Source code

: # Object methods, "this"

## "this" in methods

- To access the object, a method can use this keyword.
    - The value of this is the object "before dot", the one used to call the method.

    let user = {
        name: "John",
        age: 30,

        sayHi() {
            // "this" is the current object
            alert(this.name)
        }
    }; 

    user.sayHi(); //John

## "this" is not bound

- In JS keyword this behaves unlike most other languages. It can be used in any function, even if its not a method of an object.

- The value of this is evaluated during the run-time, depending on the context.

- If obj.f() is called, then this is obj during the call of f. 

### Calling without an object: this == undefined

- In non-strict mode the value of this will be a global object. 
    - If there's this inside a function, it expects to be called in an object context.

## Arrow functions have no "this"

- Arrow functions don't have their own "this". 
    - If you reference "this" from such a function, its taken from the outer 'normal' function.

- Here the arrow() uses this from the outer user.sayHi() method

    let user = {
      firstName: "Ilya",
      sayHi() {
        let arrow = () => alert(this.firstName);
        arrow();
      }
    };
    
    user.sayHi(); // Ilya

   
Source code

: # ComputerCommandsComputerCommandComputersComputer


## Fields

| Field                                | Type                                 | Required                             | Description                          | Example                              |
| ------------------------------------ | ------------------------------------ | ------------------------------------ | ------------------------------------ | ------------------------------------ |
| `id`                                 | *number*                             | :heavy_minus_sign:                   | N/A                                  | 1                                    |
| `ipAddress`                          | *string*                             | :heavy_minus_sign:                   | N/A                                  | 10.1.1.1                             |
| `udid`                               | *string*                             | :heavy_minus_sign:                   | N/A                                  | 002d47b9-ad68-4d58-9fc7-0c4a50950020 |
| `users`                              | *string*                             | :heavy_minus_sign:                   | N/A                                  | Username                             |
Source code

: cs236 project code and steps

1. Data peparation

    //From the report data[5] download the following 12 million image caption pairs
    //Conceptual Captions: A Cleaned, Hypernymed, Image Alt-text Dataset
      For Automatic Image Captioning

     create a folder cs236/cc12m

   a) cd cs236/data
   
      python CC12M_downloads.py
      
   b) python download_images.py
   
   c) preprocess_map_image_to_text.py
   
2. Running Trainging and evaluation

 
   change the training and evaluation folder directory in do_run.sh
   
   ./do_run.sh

━━━━━━━━

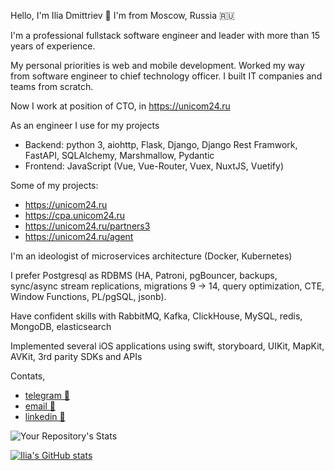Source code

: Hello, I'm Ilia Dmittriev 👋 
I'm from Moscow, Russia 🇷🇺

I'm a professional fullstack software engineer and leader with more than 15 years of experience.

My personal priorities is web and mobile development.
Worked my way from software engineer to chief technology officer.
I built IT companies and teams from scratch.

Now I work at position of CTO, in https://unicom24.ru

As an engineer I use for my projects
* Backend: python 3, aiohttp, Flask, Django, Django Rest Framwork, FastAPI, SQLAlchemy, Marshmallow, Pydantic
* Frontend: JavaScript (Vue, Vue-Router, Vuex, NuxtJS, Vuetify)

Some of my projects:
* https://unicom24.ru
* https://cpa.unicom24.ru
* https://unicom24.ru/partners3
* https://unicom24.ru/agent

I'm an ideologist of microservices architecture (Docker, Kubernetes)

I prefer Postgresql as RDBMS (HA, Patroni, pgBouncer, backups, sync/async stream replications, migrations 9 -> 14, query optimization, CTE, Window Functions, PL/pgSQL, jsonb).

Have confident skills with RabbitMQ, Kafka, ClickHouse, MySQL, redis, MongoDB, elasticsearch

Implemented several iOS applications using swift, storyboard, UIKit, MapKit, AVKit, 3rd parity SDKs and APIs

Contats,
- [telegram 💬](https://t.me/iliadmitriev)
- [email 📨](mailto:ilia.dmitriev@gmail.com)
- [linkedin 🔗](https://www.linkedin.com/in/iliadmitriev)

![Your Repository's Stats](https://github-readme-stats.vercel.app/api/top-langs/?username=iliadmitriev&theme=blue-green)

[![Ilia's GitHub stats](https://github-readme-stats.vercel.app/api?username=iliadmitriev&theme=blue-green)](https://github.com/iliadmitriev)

━━━━━━━━

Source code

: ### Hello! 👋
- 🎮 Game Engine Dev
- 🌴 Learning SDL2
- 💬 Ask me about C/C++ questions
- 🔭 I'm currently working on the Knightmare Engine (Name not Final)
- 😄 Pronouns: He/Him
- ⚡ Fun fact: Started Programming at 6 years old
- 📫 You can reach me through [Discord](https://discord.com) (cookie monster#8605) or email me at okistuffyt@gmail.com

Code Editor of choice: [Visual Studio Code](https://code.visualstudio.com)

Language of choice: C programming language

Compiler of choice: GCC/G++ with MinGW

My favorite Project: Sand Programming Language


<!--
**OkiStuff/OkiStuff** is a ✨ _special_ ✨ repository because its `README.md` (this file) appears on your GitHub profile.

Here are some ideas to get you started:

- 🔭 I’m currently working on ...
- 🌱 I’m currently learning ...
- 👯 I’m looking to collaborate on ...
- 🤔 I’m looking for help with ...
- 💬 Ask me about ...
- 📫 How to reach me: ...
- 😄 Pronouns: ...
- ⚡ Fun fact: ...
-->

━━━━━━━━

# What you are asked to do
Copy out precisely the lines from the line with "is not bound" to the line with "- The value of this is evaluated" in the material above, including those two lines and omitting all the rest.

# Exercise result
## "this" is not bound

- In JS keyword this behaves unlike most other languages. It can be used in any function, even if its not a method of an object.

- The value of this is evaluated during the run-time, depending on the context.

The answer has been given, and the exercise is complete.